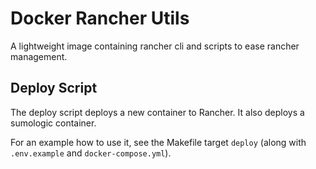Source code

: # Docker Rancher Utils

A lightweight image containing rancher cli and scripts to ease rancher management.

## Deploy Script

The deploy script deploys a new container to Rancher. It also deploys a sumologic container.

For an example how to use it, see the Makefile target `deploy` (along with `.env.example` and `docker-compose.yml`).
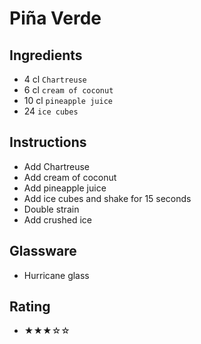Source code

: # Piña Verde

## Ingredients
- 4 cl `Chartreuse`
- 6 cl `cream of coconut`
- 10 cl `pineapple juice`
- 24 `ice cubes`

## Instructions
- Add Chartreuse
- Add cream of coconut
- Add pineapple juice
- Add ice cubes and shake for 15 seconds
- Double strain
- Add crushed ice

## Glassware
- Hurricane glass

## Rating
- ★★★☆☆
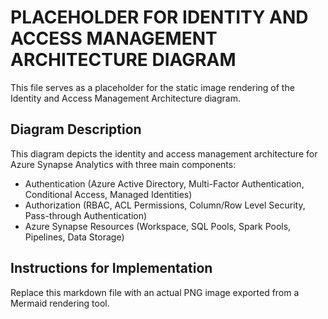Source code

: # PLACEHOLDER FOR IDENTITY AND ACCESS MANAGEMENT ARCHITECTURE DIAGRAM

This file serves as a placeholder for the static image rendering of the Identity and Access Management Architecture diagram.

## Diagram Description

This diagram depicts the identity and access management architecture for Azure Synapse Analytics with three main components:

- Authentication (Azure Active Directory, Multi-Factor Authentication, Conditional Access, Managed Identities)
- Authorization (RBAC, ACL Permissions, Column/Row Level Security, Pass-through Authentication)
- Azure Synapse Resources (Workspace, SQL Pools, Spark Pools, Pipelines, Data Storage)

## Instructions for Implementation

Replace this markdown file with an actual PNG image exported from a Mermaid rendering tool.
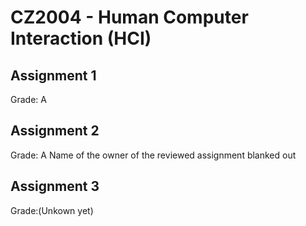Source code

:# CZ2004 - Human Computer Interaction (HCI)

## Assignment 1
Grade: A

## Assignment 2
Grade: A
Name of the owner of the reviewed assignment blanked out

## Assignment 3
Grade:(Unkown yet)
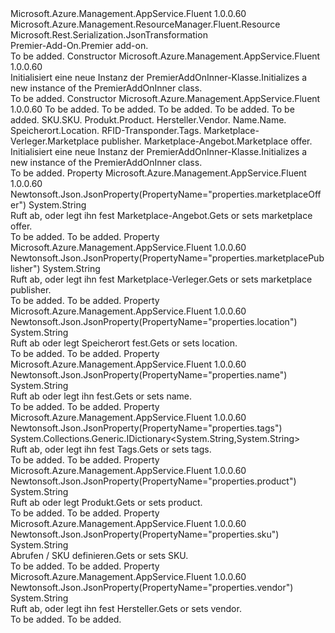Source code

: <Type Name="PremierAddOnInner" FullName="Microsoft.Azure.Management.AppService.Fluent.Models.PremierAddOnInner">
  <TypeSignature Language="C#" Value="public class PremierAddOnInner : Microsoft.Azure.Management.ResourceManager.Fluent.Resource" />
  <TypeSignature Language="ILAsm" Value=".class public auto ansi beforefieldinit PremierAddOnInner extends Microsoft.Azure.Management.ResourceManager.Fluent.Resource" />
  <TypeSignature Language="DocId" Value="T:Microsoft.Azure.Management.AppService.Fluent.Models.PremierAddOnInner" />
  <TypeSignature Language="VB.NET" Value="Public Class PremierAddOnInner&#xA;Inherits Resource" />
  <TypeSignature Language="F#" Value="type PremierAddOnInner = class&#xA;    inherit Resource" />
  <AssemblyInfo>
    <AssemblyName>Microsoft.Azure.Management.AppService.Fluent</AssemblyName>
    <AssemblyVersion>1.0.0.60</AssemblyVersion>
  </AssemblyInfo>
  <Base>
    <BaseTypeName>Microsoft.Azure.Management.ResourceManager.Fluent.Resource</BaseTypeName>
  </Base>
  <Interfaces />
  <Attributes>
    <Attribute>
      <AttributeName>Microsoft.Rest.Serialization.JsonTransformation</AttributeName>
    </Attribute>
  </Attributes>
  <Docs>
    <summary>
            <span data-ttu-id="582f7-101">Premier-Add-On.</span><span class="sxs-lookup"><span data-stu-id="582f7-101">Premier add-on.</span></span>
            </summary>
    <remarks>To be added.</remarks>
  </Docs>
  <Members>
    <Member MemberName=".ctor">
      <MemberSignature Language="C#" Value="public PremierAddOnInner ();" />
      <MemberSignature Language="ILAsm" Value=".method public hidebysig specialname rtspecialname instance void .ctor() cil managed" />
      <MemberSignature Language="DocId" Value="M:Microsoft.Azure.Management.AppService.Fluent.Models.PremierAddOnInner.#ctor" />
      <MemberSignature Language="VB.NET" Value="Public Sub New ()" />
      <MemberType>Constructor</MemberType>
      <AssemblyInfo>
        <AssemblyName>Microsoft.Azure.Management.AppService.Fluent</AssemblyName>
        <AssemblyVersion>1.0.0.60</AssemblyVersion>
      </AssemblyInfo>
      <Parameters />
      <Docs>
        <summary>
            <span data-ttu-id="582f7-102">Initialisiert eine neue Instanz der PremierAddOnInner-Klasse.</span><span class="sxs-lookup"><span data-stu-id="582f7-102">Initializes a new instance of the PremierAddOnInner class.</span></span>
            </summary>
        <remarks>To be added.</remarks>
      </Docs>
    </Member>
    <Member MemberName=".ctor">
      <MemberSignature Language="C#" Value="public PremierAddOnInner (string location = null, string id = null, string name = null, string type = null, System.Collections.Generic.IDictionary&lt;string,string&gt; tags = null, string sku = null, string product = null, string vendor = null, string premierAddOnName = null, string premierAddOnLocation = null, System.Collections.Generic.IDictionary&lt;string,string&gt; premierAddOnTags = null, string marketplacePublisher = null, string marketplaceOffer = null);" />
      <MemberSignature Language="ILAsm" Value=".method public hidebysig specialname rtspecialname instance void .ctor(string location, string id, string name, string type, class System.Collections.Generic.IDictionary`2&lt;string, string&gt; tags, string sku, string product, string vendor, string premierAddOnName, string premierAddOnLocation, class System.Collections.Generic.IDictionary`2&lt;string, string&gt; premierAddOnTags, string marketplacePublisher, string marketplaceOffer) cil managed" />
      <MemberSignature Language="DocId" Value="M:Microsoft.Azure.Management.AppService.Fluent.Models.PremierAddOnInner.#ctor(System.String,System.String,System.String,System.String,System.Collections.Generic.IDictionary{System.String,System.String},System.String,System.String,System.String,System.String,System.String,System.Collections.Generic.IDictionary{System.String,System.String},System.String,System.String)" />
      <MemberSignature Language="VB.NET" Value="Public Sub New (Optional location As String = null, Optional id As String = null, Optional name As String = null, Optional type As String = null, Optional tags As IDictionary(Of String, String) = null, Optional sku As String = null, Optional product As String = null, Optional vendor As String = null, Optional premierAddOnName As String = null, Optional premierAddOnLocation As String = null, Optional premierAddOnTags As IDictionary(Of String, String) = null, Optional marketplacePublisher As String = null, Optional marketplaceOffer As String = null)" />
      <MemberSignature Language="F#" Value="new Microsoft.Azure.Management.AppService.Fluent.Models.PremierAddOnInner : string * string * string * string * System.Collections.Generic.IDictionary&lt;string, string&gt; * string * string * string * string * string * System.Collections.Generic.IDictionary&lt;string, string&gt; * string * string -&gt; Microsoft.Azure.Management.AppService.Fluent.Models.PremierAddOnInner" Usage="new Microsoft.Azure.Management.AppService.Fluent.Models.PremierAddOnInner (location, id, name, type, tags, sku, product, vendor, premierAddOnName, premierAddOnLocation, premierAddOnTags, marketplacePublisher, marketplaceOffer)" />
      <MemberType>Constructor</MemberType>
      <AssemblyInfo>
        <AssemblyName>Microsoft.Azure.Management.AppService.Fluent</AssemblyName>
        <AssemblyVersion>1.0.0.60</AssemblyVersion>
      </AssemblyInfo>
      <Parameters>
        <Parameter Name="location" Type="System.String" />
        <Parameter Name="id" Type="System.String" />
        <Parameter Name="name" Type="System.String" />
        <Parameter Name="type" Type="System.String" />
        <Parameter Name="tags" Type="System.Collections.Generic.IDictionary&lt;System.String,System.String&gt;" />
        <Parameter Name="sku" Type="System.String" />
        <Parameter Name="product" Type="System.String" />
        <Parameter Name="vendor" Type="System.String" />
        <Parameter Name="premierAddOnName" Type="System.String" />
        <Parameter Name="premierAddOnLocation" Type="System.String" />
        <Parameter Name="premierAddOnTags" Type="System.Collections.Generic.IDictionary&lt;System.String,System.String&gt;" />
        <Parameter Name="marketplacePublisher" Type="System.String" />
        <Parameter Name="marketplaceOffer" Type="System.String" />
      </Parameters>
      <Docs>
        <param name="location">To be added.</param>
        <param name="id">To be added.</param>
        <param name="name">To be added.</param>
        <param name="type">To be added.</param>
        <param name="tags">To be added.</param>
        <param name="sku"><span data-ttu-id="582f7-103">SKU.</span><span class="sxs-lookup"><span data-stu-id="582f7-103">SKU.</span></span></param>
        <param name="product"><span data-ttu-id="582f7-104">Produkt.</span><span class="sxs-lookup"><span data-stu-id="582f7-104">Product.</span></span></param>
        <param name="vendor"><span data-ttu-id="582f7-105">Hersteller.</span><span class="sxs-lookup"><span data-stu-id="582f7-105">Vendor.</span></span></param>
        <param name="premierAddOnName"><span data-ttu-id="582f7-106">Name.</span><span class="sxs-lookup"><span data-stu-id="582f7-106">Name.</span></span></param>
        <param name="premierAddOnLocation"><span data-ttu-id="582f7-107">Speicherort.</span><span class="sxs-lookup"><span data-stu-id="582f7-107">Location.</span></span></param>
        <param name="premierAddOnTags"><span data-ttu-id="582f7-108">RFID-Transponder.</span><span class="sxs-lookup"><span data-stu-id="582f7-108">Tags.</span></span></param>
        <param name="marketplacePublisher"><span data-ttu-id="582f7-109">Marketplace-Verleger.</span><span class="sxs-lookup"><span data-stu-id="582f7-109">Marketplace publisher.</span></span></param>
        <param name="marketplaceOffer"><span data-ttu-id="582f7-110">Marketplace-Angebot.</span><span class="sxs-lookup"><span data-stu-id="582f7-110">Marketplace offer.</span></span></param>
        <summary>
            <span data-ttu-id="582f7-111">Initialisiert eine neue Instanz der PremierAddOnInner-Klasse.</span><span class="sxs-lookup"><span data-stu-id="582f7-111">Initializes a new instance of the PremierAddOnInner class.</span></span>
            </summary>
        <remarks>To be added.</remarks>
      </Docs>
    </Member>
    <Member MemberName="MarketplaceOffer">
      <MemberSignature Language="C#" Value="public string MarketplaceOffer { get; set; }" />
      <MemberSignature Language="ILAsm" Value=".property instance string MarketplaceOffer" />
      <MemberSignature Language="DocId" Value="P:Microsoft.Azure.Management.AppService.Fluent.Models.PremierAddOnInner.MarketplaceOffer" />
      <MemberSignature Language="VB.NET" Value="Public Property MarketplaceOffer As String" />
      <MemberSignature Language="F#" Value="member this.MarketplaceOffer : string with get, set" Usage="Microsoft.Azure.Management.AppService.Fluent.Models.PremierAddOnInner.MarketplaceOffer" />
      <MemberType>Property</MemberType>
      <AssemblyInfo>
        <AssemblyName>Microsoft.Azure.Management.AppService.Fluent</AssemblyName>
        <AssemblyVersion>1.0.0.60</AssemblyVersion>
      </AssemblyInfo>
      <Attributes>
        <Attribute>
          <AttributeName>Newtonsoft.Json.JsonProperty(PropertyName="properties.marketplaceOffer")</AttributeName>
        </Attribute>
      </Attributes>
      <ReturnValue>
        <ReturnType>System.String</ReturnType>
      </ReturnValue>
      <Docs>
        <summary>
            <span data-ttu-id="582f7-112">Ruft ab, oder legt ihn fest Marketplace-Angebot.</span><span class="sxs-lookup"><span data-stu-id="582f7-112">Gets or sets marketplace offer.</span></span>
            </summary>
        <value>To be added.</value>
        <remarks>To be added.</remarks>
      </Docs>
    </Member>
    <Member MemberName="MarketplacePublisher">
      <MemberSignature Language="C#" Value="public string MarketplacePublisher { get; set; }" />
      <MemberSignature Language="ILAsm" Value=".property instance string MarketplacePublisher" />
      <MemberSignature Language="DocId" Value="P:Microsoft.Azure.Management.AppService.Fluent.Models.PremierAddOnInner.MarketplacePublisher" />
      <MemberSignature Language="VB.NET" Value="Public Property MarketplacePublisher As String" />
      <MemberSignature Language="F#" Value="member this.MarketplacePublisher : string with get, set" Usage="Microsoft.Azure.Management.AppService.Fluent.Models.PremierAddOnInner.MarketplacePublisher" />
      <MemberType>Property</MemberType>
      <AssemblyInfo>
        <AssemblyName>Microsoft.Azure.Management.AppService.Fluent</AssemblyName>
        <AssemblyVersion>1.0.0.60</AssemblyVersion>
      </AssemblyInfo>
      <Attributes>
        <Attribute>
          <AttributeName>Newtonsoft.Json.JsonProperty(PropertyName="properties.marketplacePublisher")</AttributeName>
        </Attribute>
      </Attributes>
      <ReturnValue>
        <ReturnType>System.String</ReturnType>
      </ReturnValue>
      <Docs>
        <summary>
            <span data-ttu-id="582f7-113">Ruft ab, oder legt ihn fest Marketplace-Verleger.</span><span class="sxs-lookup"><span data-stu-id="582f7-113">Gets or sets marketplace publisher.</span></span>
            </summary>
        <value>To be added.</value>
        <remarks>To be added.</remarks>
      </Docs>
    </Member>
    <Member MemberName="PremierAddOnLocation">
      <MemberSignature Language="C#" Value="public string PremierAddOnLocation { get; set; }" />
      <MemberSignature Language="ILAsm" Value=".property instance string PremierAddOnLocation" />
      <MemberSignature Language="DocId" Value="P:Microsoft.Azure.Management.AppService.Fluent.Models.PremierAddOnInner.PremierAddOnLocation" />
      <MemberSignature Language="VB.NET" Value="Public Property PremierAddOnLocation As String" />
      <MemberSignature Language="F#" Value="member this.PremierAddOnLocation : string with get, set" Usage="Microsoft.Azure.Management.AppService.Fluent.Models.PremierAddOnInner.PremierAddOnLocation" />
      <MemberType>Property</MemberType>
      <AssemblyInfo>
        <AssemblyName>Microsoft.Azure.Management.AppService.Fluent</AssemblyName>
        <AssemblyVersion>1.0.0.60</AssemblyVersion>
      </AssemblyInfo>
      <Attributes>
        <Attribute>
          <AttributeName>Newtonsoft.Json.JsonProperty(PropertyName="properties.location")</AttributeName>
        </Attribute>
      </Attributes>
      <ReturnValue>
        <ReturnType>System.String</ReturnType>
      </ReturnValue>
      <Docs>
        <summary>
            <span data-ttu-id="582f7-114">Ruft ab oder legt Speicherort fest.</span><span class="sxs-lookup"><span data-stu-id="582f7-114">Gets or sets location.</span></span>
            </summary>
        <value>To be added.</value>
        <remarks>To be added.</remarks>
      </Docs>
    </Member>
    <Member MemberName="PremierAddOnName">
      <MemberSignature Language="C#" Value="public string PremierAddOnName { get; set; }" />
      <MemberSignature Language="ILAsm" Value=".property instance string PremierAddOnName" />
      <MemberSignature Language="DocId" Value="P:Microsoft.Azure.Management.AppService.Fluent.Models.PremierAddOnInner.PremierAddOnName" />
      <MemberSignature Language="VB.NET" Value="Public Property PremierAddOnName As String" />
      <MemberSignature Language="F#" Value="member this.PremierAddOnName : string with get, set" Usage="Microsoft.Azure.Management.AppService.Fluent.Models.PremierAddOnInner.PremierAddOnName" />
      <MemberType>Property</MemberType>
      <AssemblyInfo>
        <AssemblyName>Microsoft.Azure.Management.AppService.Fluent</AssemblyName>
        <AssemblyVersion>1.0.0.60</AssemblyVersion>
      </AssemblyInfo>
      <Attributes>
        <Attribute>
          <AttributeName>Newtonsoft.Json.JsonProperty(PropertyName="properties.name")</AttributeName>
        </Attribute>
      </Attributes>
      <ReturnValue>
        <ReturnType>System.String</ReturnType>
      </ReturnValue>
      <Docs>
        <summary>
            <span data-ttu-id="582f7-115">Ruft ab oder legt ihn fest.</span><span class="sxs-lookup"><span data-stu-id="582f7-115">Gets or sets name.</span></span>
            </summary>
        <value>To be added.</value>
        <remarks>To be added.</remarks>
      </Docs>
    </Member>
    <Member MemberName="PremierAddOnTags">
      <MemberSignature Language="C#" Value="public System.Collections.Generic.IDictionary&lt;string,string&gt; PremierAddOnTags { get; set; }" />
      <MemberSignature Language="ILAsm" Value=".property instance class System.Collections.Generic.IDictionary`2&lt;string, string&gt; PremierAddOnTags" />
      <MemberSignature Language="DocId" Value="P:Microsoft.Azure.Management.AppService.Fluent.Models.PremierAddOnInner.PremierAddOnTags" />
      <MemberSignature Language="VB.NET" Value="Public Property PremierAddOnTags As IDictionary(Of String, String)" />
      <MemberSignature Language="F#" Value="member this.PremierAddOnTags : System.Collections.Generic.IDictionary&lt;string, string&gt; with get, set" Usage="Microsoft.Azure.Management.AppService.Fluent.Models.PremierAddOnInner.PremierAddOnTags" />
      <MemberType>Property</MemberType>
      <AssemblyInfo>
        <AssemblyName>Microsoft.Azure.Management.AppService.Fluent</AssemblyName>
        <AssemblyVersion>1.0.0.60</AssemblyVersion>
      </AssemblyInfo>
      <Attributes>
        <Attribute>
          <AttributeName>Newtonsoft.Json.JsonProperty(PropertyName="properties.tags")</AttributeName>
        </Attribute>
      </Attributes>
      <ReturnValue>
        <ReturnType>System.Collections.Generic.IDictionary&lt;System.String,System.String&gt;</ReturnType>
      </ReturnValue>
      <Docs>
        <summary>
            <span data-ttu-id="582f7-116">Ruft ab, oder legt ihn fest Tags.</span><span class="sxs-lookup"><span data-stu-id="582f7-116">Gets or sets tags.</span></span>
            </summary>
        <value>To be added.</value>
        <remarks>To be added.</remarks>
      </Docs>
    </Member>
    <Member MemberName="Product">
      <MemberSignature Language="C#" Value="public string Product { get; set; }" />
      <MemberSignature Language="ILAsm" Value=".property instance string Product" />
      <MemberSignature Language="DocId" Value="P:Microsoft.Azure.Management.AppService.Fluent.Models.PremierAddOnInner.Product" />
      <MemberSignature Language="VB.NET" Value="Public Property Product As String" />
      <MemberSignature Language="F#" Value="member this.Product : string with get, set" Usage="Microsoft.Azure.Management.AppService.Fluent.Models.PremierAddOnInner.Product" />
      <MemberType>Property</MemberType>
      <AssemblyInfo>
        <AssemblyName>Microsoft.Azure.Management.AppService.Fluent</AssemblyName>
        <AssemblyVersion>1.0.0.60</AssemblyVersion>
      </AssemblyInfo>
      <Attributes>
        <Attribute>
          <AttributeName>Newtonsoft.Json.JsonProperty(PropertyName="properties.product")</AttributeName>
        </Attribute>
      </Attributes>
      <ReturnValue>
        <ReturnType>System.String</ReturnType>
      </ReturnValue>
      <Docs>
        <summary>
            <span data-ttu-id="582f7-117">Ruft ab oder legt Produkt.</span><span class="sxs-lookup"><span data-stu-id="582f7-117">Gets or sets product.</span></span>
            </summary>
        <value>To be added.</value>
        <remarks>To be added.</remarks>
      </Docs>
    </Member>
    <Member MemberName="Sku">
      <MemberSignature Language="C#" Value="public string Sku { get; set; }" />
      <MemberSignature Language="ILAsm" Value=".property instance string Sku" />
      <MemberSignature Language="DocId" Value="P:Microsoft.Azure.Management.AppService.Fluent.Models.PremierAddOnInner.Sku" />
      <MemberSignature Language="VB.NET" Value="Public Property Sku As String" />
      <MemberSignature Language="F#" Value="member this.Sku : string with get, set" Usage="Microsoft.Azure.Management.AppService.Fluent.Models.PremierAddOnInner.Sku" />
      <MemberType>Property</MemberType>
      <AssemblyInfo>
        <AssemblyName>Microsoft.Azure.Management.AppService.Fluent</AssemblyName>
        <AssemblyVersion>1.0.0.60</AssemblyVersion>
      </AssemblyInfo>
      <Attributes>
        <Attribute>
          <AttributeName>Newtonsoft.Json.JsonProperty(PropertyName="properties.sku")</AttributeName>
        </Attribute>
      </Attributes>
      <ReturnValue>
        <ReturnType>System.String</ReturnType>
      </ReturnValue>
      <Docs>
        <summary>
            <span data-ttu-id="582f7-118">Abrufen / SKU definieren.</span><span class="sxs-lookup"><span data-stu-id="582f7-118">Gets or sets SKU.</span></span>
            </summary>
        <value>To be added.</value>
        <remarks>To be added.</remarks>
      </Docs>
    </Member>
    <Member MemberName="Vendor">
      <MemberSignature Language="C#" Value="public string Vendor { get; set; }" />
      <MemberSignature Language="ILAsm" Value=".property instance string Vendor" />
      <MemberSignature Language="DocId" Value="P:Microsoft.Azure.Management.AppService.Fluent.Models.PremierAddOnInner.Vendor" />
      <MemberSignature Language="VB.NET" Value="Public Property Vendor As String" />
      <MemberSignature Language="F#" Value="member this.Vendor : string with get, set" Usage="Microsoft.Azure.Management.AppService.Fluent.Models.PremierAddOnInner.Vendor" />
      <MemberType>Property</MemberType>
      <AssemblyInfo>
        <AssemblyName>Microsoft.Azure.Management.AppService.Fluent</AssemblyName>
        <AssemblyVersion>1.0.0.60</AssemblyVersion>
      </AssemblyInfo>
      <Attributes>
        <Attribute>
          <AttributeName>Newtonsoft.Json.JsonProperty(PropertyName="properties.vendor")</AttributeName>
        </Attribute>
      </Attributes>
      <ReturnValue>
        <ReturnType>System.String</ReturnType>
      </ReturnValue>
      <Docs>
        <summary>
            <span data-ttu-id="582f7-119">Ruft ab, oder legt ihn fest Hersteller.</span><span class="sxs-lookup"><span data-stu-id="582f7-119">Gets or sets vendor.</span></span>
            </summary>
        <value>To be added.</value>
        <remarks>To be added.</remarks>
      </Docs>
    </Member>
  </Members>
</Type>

+--

To do
Please copy each line of the material that has the string "Instanz" somewhere in it.

Task response
            <span data-ttu-id="582f7-102">Initialisiert eine neue Instanz der PremierAddOnInner-Klasse.</span><span class="sxs-lookup"><span data-stu-id="582f7-102">Initializes a new instance of the PremierAddOnInner class.</span></span>
            <span data-ttu-id="582f7-111">Initialisiert eine neue Instanz der PremierAddOnInner-Klasse.</span><span class="sxs-lookup"><span data-stu-id="582f7-111">Initializes a new instance of the PremierAddOnInner class.</span></span>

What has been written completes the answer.